Data in this exercise section start

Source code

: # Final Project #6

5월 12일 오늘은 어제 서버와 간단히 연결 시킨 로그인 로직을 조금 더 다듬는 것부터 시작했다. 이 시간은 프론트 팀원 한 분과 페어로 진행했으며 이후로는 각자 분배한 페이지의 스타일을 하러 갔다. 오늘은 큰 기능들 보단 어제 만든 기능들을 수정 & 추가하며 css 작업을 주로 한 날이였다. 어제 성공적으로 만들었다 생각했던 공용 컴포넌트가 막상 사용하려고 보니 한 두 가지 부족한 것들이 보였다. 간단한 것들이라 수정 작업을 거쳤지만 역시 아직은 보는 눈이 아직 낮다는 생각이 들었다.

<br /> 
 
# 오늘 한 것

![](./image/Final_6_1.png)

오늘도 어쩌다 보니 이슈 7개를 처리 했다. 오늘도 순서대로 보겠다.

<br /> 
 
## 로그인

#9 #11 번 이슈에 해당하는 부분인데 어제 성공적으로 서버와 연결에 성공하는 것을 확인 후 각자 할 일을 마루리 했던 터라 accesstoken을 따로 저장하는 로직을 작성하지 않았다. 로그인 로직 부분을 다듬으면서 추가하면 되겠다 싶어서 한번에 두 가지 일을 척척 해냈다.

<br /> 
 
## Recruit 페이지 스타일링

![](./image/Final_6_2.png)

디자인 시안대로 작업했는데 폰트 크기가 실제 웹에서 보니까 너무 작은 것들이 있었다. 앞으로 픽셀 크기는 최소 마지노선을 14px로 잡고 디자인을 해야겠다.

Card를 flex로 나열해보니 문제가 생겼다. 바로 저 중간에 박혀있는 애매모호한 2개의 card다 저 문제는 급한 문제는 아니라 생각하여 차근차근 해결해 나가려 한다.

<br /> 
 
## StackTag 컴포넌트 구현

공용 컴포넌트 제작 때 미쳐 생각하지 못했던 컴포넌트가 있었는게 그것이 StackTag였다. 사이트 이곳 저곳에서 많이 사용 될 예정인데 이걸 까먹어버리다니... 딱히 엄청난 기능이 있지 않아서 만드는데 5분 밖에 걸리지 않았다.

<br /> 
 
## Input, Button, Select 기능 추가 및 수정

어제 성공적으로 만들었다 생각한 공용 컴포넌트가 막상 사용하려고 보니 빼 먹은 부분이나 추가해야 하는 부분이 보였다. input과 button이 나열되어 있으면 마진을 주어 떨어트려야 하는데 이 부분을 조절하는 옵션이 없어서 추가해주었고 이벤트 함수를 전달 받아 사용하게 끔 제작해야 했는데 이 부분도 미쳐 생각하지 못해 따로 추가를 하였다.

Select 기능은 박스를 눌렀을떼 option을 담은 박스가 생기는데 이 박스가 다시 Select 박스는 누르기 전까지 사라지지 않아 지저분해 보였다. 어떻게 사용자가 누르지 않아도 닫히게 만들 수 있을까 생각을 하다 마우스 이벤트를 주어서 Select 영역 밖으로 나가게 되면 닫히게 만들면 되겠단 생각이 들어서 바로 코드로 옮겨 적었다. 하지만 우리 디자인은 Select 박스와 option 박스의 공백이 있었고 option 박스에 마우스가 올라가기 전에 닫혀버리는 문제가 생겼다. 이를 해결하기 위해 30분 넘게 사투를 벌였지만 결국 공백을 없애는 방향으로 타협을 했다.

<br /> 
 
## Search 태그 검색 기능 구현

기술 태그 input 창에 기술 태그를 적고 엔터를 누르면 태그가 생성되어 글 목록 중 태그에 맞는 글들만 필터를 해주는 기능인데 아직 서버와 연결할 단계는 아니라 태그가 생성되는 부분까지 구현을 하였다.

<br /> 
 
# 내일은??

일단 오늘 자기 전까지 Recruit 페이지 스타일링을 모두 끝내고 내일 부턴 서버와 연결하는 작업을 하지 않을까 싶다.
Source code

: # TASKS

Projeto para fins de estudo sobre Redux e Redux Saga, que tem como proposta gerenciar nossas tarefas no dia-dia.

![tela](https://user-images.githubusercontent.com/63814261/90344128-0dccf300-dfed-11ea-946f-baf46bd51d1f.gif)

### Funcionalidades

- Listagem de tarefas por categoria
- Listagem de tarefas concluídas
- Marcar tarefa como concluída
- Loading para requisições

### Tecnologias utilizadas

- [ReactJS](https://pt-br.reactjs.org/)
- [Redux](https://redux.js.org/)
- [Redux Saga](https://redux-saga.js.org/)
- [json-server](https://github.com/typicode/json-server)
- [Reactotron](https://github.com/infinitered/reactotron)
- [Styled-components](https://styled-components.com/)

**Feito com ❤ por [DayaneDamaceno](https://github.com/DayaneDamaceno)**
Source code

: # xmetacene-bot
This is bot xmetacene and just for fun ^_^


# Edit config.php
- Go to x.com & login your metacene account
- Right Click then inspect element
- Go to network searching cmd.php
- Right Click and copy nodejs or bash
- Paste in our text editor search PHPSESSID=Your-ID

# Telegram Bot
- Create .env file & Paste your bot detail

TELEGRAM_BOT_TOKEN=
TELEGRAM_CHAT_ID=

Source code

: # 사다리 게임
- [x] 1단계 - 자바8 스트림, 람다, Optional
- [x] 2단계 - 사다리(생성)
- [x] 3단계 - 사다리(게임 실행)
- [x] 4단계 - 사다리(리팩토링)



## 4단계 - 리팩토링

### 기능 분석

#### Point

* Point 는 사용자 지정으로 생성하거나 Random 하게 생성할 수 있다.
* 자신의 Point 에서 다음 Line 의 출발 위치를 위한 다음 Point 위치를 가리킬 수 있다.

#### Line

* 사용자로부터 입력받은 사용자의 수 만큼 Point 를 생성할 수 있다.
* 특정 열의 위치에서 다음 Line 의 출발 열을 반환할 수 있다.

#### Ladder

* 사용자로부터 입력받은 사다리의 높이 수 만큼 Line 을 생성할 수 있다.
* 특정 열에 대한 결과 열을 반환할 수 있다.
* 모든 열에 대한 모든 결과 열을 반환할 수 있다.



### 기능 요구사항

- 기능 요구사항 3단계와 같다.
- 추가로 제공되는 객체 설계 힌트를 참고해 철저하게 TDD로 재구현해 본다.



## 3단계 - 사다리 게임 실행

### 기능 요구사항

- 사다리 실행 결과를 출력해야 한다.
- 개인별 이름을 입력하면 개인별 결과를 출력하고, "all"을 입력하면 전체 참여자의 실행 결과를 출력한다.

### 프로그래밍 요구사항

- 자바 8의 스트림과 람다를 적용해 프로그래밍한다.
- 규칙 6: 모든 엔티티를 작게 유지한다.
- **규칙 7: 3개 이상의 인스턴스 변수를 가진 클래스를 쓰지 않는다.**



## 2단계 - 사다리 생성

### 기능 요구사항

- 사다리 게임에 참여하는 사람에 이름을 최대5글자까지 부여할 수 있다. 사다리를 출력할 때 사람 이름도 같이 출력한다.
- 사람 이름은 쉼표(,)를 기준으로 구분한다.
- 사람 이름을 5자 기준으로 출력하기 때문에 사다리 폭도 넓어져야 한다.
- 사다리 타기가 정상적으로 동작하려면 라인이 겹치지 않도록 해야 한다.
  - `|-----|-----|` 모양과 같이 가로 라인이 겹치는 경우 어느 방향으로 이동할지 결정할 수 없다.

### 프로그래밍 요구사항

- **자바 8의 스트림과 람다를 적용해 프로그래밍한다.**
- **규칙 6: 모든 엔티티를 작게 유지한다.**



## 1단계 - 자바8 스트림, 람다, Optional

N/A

Data in this exercise section end
Data in this exercise section start

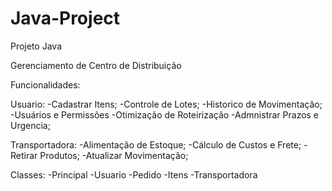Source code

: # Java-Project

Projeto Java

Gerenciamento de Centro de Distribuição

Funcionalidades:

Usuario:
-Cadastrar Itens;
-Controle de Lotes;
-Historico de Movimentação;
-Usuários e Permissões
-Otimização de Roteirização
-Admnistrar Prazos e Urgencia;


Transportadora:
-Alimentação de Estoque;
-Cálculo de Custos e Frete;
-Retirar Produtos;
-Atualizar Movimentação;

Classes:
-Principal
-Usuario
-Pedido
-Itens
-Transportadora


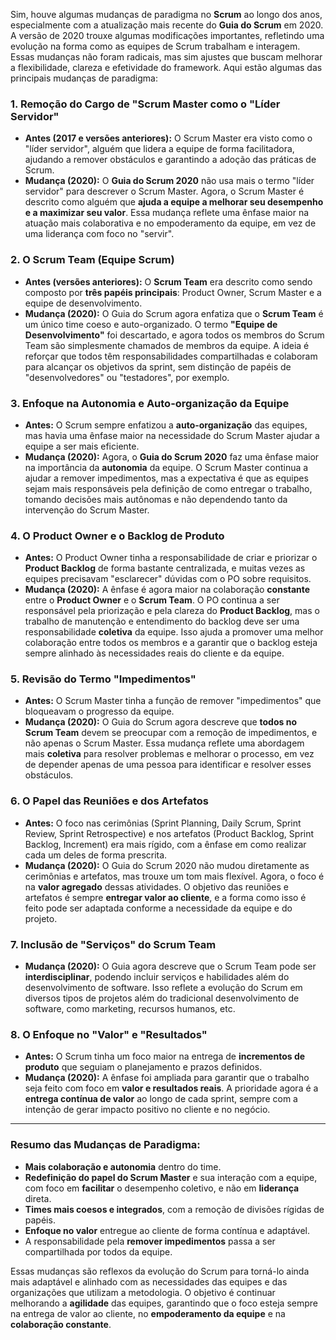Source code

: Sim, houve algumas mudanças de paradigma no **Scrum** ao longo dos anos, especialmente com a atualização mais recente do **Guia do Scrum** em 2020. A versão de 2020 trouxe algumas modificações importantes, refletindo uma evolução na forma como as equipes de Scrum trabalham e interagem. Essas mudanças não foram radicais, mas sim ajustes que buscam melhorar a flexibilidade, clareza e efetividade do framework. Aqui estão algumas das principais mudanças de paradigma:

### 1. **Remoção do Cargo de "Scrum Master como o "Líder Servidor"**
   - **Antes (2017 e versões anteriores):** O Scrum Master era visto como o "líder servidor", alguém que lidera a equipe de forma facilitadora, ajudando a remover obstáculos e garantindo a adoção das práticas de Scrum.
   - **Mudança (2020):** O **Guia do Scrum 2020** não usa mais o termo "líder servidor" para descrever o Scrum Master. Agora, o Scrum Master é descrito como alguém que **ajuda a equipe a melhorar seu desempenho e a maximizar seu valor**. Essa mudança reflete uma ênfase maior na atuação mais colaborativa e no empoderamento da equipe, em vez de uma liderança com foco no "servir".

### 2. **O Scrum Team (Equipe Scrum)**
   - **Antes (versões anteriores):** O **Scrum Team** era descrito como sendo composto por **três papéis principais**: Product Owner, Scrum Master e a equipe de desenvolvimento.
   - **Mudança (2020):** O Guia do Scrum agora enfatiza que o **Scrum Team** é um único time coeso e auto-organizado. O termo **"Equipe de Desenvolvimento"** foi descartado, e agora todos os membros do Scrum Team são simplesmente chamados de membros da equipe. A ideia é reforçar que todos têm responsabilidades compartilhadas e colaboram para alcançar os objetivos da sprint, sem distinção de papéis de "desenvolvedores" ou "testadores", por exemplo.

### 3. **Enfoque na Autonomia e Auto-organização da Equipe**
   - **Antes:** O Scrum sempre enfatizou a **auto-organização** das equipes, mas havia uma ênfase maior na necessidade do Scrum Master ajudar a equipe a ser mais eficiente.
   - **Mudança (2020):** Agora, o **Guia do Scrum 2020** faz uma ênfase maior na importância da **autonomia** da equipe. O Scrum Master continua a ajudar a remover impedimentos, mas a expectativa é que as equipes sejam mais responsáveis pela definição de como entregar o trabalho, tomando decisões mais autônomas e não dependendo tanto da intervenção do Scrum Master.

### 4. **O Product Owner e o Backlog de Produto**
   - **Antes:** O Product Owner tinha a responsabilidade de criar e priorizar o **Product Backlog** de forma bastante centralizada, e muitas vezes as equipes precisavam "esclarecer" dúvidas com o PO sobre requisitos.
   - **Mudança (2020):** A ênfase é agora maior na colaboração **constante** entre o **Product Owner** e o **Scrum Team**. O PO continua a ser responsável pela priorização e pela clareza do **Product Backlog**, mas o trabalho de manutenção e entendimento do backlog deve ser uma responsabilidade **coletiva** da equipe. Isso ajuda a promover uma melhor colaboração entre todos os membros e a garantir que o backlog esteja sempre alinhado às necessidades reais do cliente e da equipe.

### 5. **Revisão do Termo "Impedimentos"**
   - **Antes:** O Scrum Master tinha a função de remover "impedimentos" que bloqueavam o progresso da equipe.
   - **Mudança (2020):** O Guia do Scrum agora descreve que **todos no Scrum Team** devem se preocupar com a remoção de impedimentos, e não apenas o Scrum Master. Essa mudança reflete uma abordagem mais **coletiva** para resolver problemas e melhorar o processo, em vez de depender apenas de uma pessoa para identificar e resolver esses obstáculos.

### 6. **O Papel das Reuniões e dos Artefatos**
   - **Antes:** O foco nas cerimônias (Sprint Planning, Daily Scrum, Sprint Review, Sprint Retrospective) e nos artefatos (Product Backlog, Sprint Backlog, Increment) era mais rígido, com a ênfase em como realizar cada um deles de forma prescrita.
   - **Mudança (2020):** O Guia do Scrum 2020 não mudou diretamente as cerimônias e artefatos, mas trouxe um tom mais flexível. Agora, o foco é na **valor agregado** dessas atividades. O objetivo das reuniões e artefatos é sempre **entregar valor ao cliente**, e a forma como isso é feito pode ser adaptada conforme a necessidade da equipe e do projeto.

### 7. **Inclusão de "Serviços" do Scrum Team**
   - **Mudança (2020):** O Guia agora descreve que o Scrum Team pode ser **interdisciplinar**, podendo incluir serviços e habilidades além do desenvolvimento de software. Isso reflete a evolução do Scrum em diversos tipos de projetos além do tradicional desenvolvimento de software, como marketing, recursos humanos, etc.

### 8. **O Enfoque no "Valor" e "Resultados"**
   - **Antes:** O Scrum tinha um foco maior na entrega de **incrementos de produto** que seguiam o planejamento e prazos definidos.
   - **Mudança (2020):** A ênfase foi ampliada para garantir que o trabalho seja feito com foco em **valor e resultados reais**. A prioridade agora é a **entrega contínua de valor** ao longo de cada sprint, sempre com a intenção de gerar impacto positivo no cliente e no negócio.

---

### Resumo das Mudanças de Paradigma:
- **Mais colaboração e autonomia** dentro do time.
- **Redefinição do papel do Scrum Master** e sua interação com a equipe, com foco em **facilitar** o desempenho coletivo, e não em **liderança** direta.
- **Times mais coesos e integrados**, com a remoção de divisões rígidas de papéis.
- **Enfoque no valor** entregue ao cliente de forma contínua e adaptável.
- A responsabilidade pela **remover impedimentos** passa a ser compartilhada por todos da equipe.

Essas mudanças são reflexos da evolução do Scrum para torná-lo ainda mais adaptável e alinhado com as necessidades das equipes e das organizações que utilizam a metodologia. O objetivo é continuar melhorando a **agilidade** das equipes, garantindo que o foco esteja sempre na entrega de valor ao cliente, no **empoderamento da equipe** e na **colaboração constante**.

Data in this exercise section end

◆ **Exercise objective**
Scan the entries above and show each line that contains the word "사용하려고".

◆ **Result below**
5월 12일 오늘은 어제 서버와 간단히 연결 시킨 로그인 로직을 조금 더 다듬는 것부터 시작했다. 이 시간은 프론트 팀원 한 분과 페어로 진행했으며 이후로는 각자 분배한 페이지의 스타일을 하러 갔다. 오늘은 큰 기능들 보단 어제 만든 기능들을 수정 & 추가하며 css 작업을 주로 한 날이였다. 어제 성공적으로 만들었다 생각했던 공용 컴포넌트가 막상 사용하려고 보니 한 두 가지 부족한 것들이 보였다. 간단한 것들이라 수정 작업을 거쳤지만 역시 아직은 보는 눈이 아직 낮다는 생각이 들었다.
어제 성공적으로 만들었다 생각한 공용 컴포넌트가 막상 사용하려고 보니 빼 먹은 부분이나 추가해야 하는 부분이 보였다. input과 button이 나열되어 있으면 마진을 주어 떨어트려야 하는데 이 부분을 조절하는 옵션이 없어서 추가해주었고 이벤트 함수를 전달 받아 사용하게 끔 제작해야 했는데 이 부분도 미쳐 생각하지 못해 따로 추가를 하였다.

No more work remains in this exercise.